# closing off a door (help?)



## s52e368 (Jan 11, 2010)

so some may have seen my HT/mancave has an ill placed EXTERIOR door. that ive debated removing. 
any of you suggest ideas on how. now this is the only regular size door in my basement there is a garage door in the other portion of the basement. 

seen here (right)











now some pros and cons of doing so:

PROS: (of removing)

no more battles with window light
may help with climate control in the room
safety: no worry of entry point for theft.

CONS: (of removing) 

no more access to the outside from the room
(rarely used, and too small to move furniture in and out) 
safety: worry of entry point for theft. 

for install my thoughts were to the leave the frame/casing. remove the actual door install a toe and frame out a small wall in its place using ply for the exterior and insulate and drywall from the inside.. 
the only issue with that is from the outside aesthetics.

thoughts?


----------



## Anthony (Oct 5, 2006)

I hate to say it, but you need two egresses from a basement to be up to residential code. Some places allow exemptions and alternate safety mechanisms (like egress windows, sprinklers, etc). 

But if that door is the only "extra" exit to the outside, you need to keep it (assumes the staircase upstairs is your second egress). If you have another door to a garage or such in the basement, then you will be okay and that door can probably go.

I just worry about fire safety and resale. If you board it up and if that's a no-no in your locality, then potential buyers might not be interested (or worse, put in an offer then pull it back after a home inspection).

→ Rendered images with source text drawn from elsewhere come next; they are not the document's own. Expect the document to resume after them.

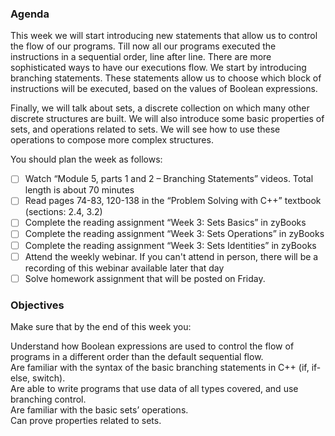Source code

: ### Agenda

This week we will start introducing new statements that allow us to control the flow of our programs. Till now all our programs executed the instructions in a sequential order, line after line. There are more sophisticated ways to have our executions flow. We start by introducing branching statements. These statements allow us to choose which block of instructions will be executed, based on the values of Boolean expressions.

Finally, we will talk about sets, a discrete collection on which many other discrete structures are built. We will also introduce some basic properties of sets, and operations related to sets. We will see how to use these operations to compose more complex structures.

You should plan the week as follows:

* [ ] Watch “Module 5, parts 1 and 2 – Branching Statements” videos. Total length is about 70 minutes
* [ ] Read pages 74-83, 120-138 in the “Problem Solving with C++” textbook (sections: 2.4, 3.2)
* [ ] Complete the reading assignment “Week 3: Sets Basics” in zyBooks
* [ ] Complete the reading assignment “Week 3: Sets Operations” in zyBooks
* [ ] Complete the reading assignment “Week 3: Sets Identities” in zyBooks
* [ ] Attend the weekly webinar. If you can't attend in person, there will be a recording of this webinar available later that day
* [ ] Solve homework assignment that will be posted on Friday.

### Objectives

Make sure that by the end of this week you: <br/>

Understand how Boolean expressions are used to control the flow of programs in a different order than the default sequential flow. <br/>
Are familiar with the syntax of the basic branching statements in C++ (if, if-else, switch). <br/>
Are able to write programs that use data of all types covered, and use branching control. <br/>
Are familiar with the basic sets’ operations. <br/>
Can prove properties related to sets. <br/>
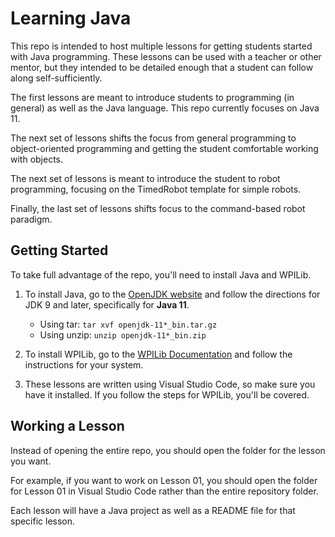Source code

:# Learning Java

This repo is intended to host multiple lessons for getting students started with Java programming. These lessons can be used with a teacher or other mentor, but they intended to be detailed enough that a student can follow along self-sufficiently.

The first lessons are meant to introduce students to programming (in general) as well as the Java language. This repo currently focuses on Java 11.

The next set of lessons shifts the focus from general programming to object-oriented programming and getting the student comfortable working with objects.

The next set of lessons is meant to introduce the student to robot programming, focusing on the TimedRobot template for simple robots.

Finally, the last set of lessons shifts focus to the command-based robot paradigm.

## Getting Started

To take full advantage of the repo, you'll need to install Java and WPILib.

1. To install Java, go to the [OpenJDK website](https://openjdk.java.net/install/) and follow the directions for JDK 9 and later, specifically for **Java 11**.
    - Using tar: `tar xvf openjdk-11*_bin.tar.gz`
    - Using unzip: `unzip openjdk-11*_bin.zip`

2. To install WPILib, go to the [WPILib Documentation](https://docs.wpilib.org/en/latest/docs/getting-started/getting-started-frc-control-system/wpilib-setup.html) and follow the instructions for your system.

3. These lessons are written using Visual Studio Code, so make sure you have it installed. If you follow the steps for WPILib, you'll be covered.

## Working a Lesson

Instead of opening the entire repo, you should open the folder for the lesson you want.

For example, if you want to work on Lesson 01, you should open the folder for Lesson 01 in Visual Studio Code rather than the entire repository folder.

Each lesson will have a Java project as well as a README file for that specific lesson.
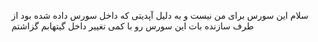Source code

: سلام این سورس برای من نیست و به دلیل آپدیتی که داخل سورس داده شده بود از طرف سازنده بات این سورس رو با کمی تغییر داخل گیتهابم گزاشتم 
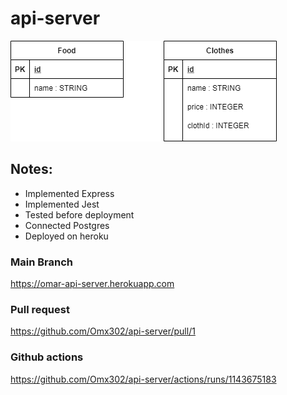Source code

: # api-server
![img](./r.png)
## Notes:
- Implemented Express
- Implemented Jest
- Tested before deployment
- Connected Postgres
- Deployed on heroku


### Main Branch
https://omar-api-server.herokuapp.com
### Pull request
https://github.com/Omx302/api-server/pull/1
### Github actions
https://github.com/Omx302/api-server/actions/runs/1143675183
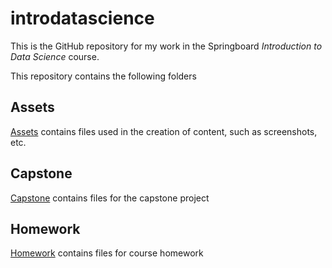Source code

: # introdatascience
This is the GitHub repository for my work in the Springboard *Introduction to Data Science* course.

This repository contains the following folders

## Assets
[Assets](Assets) contains files used in the creation of content, such as screenshots, etc.

## Capstone
[Capstone](Capstone) contains files for the capstone project

## Homework
[Homework](Homework) contains files for course homework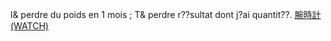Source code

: l& perdre du poids en 1 mois ; T& perdre r??sultat dont j?ai quantit??.
 <a href="http://www.accommodationauctions.com/shoesonlinejp.asp?cheap=shop/jp/p/soabed13.html" title="腕時計(WATCH)">腕時計(WATCH)</a>
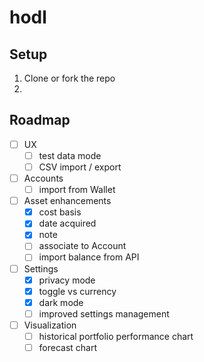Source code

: # hodl

## Setup

1. Clone or fork the repo
1. 

## Roadmap

- [ ] UX
  - [ ] test data mode
  - [ ] CSV import / export 
- [ ] Accounts
  - [ ] import from Wallet
- [ ] Asset enhancements
  - [x] cost basis
  - [x] date acquired
  - [x] note
  - [ ] associate to Account
  - [ ] import balance from API
- [ ] Settings
  - [x] privacy mode
  - [x] toggle vs currency
  - [x] dark mode
  - [ ] improved settings management
- [ ] Visualization
  - [ ] historical portfolio performance chart
  - [ ] forecast chart
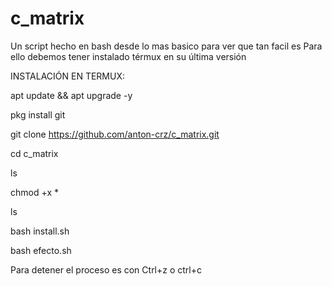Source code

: # c_matrix
Un script hecho en bash desde lo mas basico para ver que tan facil es 
Para ello debemos tener instalado térmux en su última versión 

INSTALACIÓN EN TERMUX:

apt update && apt upgrade -y

pkg install git

git clone https://github.com/anton-crz/c_matrix.git

cd c_matrix

ls

chmod +x *

ls

bash install.sh

bash efecto.sh

Para detener el proceso es con Ctrl+z o ctrl+c

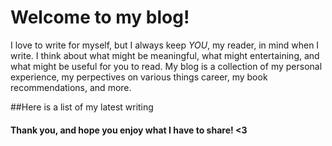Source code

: # Welcome to my blog!

I love to write for myself, but 
I always keep *YOU*, my reader, 
in mind when I write. 
I think about what might be 
meaningful, 
what might entertaining, 
and what might be useful for you 
to read. My blog is a collection of my personal experience, my perpectives on various things career,
 my book recommendations, and more.

##Here is a list of my latest writing

#### Thank you, and hope you enjoy what I have to share! <3

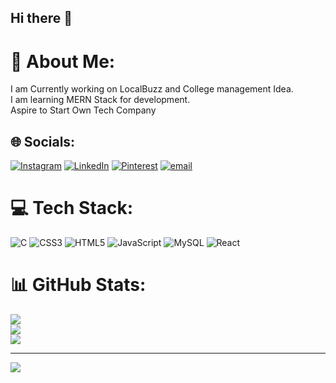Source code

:## Hi there 👋
# 💫 About Me:
I am Currently working on LocalBuzz and College management Idea. <br>I am learning MERN Stack for development.<br>Aspire to Start Own Tech Company


## 🌐 Socials:
[![Instagram](https://img.shields.io/badge/Instagram-%23E4405F.svg?logo=Instagram&logoColor=white)](https://instagram.com/ghost_001._) [![LinkedIn](https://img.shields.io/badge/LinkedIn-%230077B5.svg?logo=linkedin&logoColor=white)](https://linkedin.com/in/linkedin.com/in/abdul-kadir-shaikh-47ab9a357) [![Pinterest](https://img.shields.io/badge/Pinterest-%23E60023.svg?logo=Pinterest&logoColor=white)](https://pinterest.com/ghost22086) [![email](https://img.shields.io/badge/Email-D14836?logo=gmail&logoColor=white)](mailto:yusuf22086@gmail.com) 

# 💻 Tech Stack:
![C](https://img.shields.io/badge/c-%2300599C.svg?style=for-the-badge&logo=c&logoColor=white) ![CSS3](https://img.shields.io/badge/css3-%231572B6.svg?style=for-the-badge&logo=css3&logoColor=white) ![HTML5](https://img.shields.io/badge/html5-%23E34F26.svg?style=for-the-badge&logo=html5&logoColor=white) ![JavaScript](https://img.shields.io/badge/javascript-%23323330.svg?style=for-the-badge&logo=javascript&logoColor=%23F7DF1E) ![MySQL](https://img.shields.io/badge/mysql-4479A1.svg?style=for-the-badge&logo=mysql&logoColor=white) ![React](https://img.shields.io/badge/react-%2320232a.svg?style=for-the-badge&logo=react&logoColor=%2361DAFB)
# 📊 GitHub Stats:
![](https://github-readme-stats.vercel.app/api?username=Abdulkadir-22&theme=github_dark&hide_border=false&include_all_commits=false&count_private=true)<br/>
![](https://nirzak-streak-stats.vercel.app/?user=Abdulkadir-22&theme=github_dark&hide_border=false)<br/>
![](https://github-readme-stats.vercel.app/api/top-langs/?username=Abdulkadir-22&theme=github_dark&hide_border=false&include_all_commits=false&count_private=true&layout=compact)

---
[![](https://visitcount.itsvg.in/api?id=Abdulkadir-22&icon=0&color=8)](https://visitcount.itsvg.in)

<!-- Proudly created with GPRM ( https://gprm.itsvg.in ) -->
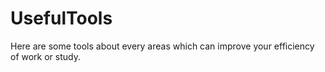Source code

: # UsefulTools
 Here are some tools about every areas which can improve your efficiency of work or study.
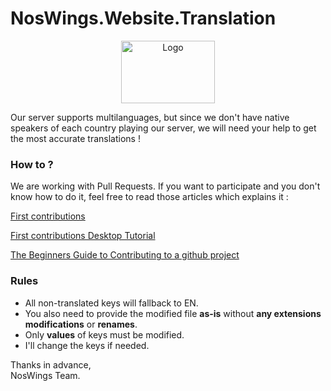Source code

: # NosWings.Website.Translation

<p align="center">
    <img src="../assets/img/logo.svg" alt="Logo" width="150" height="100"/>
</p>

Our server supports multilanguages, but since we don't have native speakers of each country playing our server, we will need your help to get the most accurate translations !

### **How to ?**

We are working with Pull Requests. If you want to participate and you don't know how to do it, feel free to read those articles which explains it :

[First contributions](https://github.com/firstcontributions/first-contributions)

[First contributions Desktop Tutorial](https://github.com/firstcontributions/first-contributions/blob/master/github-desktop-tutorial.md)

[The Beginners Guide to Contributing to a github project](https://akrabat.com/the-beginners-guide-to-contributing-to-a-github-project)

### **Rules**

+ All non-translated keys will fallback to EN.
+ You also need to provide the modified file **as-is** without **any extensions modifications** or **renames**.
+ Only **values** of keys must be modified.
+ I'll change the keys if needed.

Thanks in advance, \
NosWings Team.

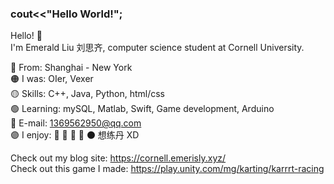 ### cout<<"Hello World!";

Hello! 🌼  
I'm Emerald Liu 刘思齐, computer science student at Cornell University.

🔴 From: Shanghai - New York  
🟠 I was: OIer, Vexer  
🟡 Skills: C++, Java, Python, html/css  
🟢 Learning: mySQL, Matlab, Swift, Game development, Arduino  
🔵 E-mail: 1369562950@qq.com  
🟣 I enjoy: 🎨 🏀 🎹 🎸
⚫ 想练丹 XD  


Check out my blog site:
https://cornell.emerisly.xyz/  
Check out this game I made:
https://play.unity.com/mg/karting/karrrt-racing  
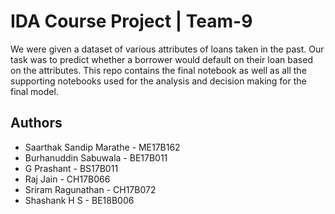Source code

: # IDA Course Project | Team-9

We were given a dataset of various attributes of loans taken in the past. Our task was to predict whether a borrower would default on their loan based on the attributes. This repo contains the final notebook as well as all the supporting notebooks used for the analysis and decision making for the final model.

## Authors

- Saarthak Sandip Marathe - ME17B162
- Burhanuddin Sabuwala - BE17B011
- G Prashant - BS17B011
- Raj Jain - CH17B066
- Sriram Ragunathan - CH17B072
- Shashank H S - BE18B006

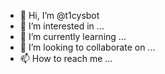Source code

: - 👋 Hi, I’m @t1cysbot
- 👀 I’m interested in ...
- 🌱 I’m currently learning ...
- 💞️ I’m looking to collaborate on ...
- 📫 How to reach me ...

<!---
t1cysbot/t1cysbot is a ✨ special ✨ repository because its `README.md` (this file) appears on your GitHub profile.
You can click the Preview link to take a look at your changes.
--->
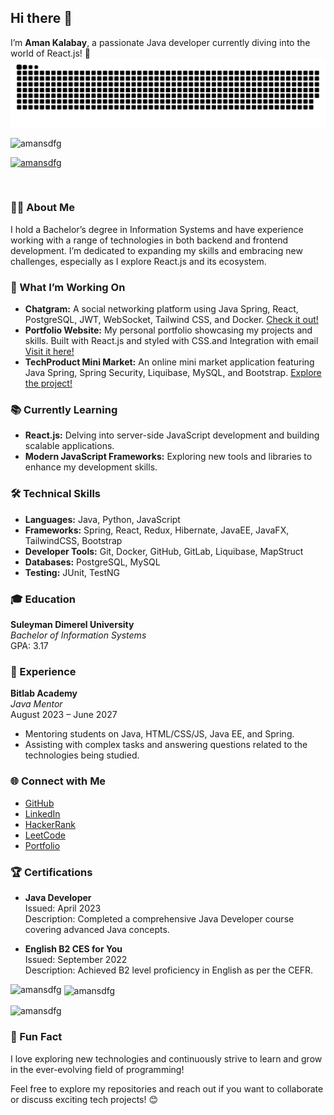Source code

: 
<!--
**Amansdfg/Amansdfg** is a ✨ _special_ ✨ repository because its `README.md` (this file) appears on your GitHub profile.

Here are some ideas to get you started:

- 🔭 I’m currently working on ...
- 🌱 I’m currently learning ...
- 👯 I’m looking to collaborate on ...
- 🤔 I’m looking for help with ...
- 💬 Ask me about ...
- 📫 How to reach me: ...
- 😄 Pronouns: ...
- ⚡ Fun fact: ...
-->
## Hi there 👋

I’m **Aman Kalabay**, a passionate Java developer currently diving into the world of React.js! 🚀
![My Banner](assets/github-user-contribution.svg)

<p align="left"> <img src="https://komarev.com/ghpvc/?username=amansdfg&label=Profile%20views&color=0e75b6&style=flat" alt="amansdfg" /> </p>

<p align="left"> <a href="https://github.com/ryo-ma/github-profile-trophy"><img src="https://github-profile-trophy.vercel.app/?username=amansdfg" alt="amansdfg" /></a> </p>

<p align="left"> <a href="https://twitter.com/" target="blank"><img src="https://img.shields.io/twitter/follow/?logo=twitter&style=for-the-badge" alt="" /></a> </p>


### 👨‍💻 About Me

I hold a Bachelor’s degree in Information Systems and have experience working with a range of technologies in both backend and frontend development. I’m dedicated to expanding my skills and embracing new challenges, especially as I explore React.js and its ecosystem.

### 🌟 What I’m Working On

- **Chatgram:** A social networking platform using Java Spring, React, PostgreSQL, JWT, WebSocket, Tailwind CSS, and Docker. [Check it out!](#)
- **Portfolio Website:** My personal portfolio showcasing my projects and skills. Built with React.js and styled with CSS.and Integration with email [Visit it here!](#)
- **TechProduct Mini Market:** An online mini market application featuring Java Spring, Spring Security, Liquibase, MySQL, and Bootstrap. [Explore the project!](#)

### 📚 Currently Learning

- **React.js:** Delving into server-side JavaScript development and building scalable applications.
- **Modern JavaScript Frameworks:** Exploring new tools and libraries to enhance my development skills.

### 🛠️ Technical Skills

- **Languages:** Java, Python, JavaScript
- **Frameworks:** Spring, React, Redux, Hibernate, JavaEE, JavaFX, TailwindCSS, Bootstrap
- **Developer Tools:** Git, Docker, GitHub, GitLab, Liquibase, MapStruct
- **Databases:** PostgreSQL, MySQL
- **Testing:** JUnit, TestNG

### 🎓 Education

**Suleyman Dimerel University**  
*Bachelor of Information Systems*  
GPA: 3.17

### 💼 Experience

**Bitlab Academy**  
*Java Mentor*  
August 2023 – June 2027  
- Mentoring students on Java, HTML/CSS/JS, Java EE, and Spring.
- Assisting with complex tasks and answering questions related to the technologies being studied.

### 🌐 Connect with Me

- [GitHub](https://github.com/Amansdfg)
- [LinkedIn](https://www.linkedin.com/in/amankalabay)
- [HackerRank](https://www.hackerrank.com/Amansdfg)
- [LeetCode](https://leetcode.com/Amansdfg)
- [Portfolio](#)

### 🏆 Certifications

- **Java Developer**  
  Issued: April 2023  
  Description: Completed a comprehensive Java Developer course covering advanced Java concepts.
  
- **English B2 CES for You**  
  Issued: September 2022  
  Description: Achieved B2 level proficiency in English as per the CEFR.

<p><img align="left" src="https://github-readme-stats.vercel.app/api/top-langs?username=amansdfg&show_icons=true&locale=en&layout=compact" alt="amansdfg" /></p>

<p>&nbsp;<img align="center" src="https://github-readme-stats.vercel.app/api?username=amansdfg&show_icons=true&locale=en" alt="amansdfg" /></p>

<p><img align="center" src="https://github-readme-streak-stats.herokuapp.com/?user=amansdfg&" alt="amansdfg" /></p>


### 🤔 Fun Fact

I love exploring new technologies and continuously strive to learn and grow in the ever-evolving field of programming!

Feel free to explore my repositories and reach out if you want to collaborate or discuss exciting tech projects! 😊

I'd just do a true deadbolt (completely inside the house, no outside tumblers) and some blackout curtains on the window panes of the door -- or a new door with no window panels.


----------



## s52e368 (Jan 11, 2010)

Anthony said:


> I hate to say it, but you need two egresses from a basement to be up to residential code. Some places allow exemptions and alternate safety mechanisms (like egress windows, sprinklers, etc).
> 
> But if that door is the only "extra" exit to the outside, you need to keep it (assumes the staircase upstairs is your second egress). If you have another door to a garage or such in the basement, then you will be okay and that door can probably go.


look at pics, clearly another entrance.


----------



## Anthony (Oct 5, 2006)

I've seen houses like that where the garage or basement was completely isolated, despite being on the same level :scratchhead:

Well, if you do have another egress, then you can board up a door rather easily. It already has a header to take the load, so you just add a bottom plate (pressure treated) and a stud in the middle.

Exterior grade ply, insulation, then a vapor barrier, and drywall.

The hard part is going to be matching the brick, or just throw out a non-sequiter and frame a mini-shed or something over that opening for a bit of storage (and then it doesn't have to match perfectly). If you don't brick it, make sure anything you put there is properly flashed/sided so that water doesn't get behind it.

Good luck.


----------



## s52e368 (Jan 11, 2010)

Anthony said:


> Well, if you do have another egress, then you can board up a door rather easily. * It already has a header to take the load, so you just add a bottom plate (pressure treated) and a stud in the middle.
> 
> Exterior grade ply, insulation, then a vapor barrier, and drywall.*


my thought as well. be much cheaper than a custom door that would never get used. 
this route could be undone rather easily if needed as well..
vapor bayer on the exterior side of the insulation or on the inside? 



Anthony said:


> The hard part is going to be matching the brick, or just throw out a non-sequiter and frame a mini-shed or something over that opening for a bit of storage (and then it doesn't have to match perfectly). If you don't brick it, make sure anything you put there is properly flashed/sided so that water doesn't get behind it.


also something im thinking of, not sure how but something would need to be added.
i have some brick (think its the same) but im no mason by any means..


----------



## Anthony (Oct 5, 2006)

Vapor barrier is on the inside of the house. Some people just use the facing on the insulation as vapor barrier. That's minimum code in some places. In colder climates, it's common to use bats (no face paper) and then use plastic sheeting over top of the studs, then drywall.

If you have plastic to the sides of the doors (existing), be sure to "tuck-tape" it, which is this red and black plastic tape that can tie multiple sheets of vapor barrier together.

Can't help you with mason stuff  I'm good with tile and pavers, but not brick and mortar.

Keep us posted!


----------



## s52e368 (Jan 11, 2010)

found a steel door in that size it is special order but only 125$ . compared to pricing out materials and time to seal off. 

still worried about the kick in of the door though. (paranoid)


----------



## Anthony (Oct 5, 2006)

Eh, with a steel door, deadbolt, long screws on the hinges and deadbolt cup -- they'd likely break through the window first -- or find another way in.

Swapping doors is definitely a lot easier than a full build-out. If you can, get a pre-hung door. Since it's steel, it's not like you can shave off a little on the top if it's barely off. Much easier to trim out the door jamb or house frame. If you can't get it pre-hung, make sure the measurements are EXACT!


----------



## glaufman (Nov 25, 2007)

Just remember it's not just the long screws... even the longest of screws only provides as much strength as what they're screwed into... I've seen time and time again 4 inch screws going through the casing into nothing else...


----------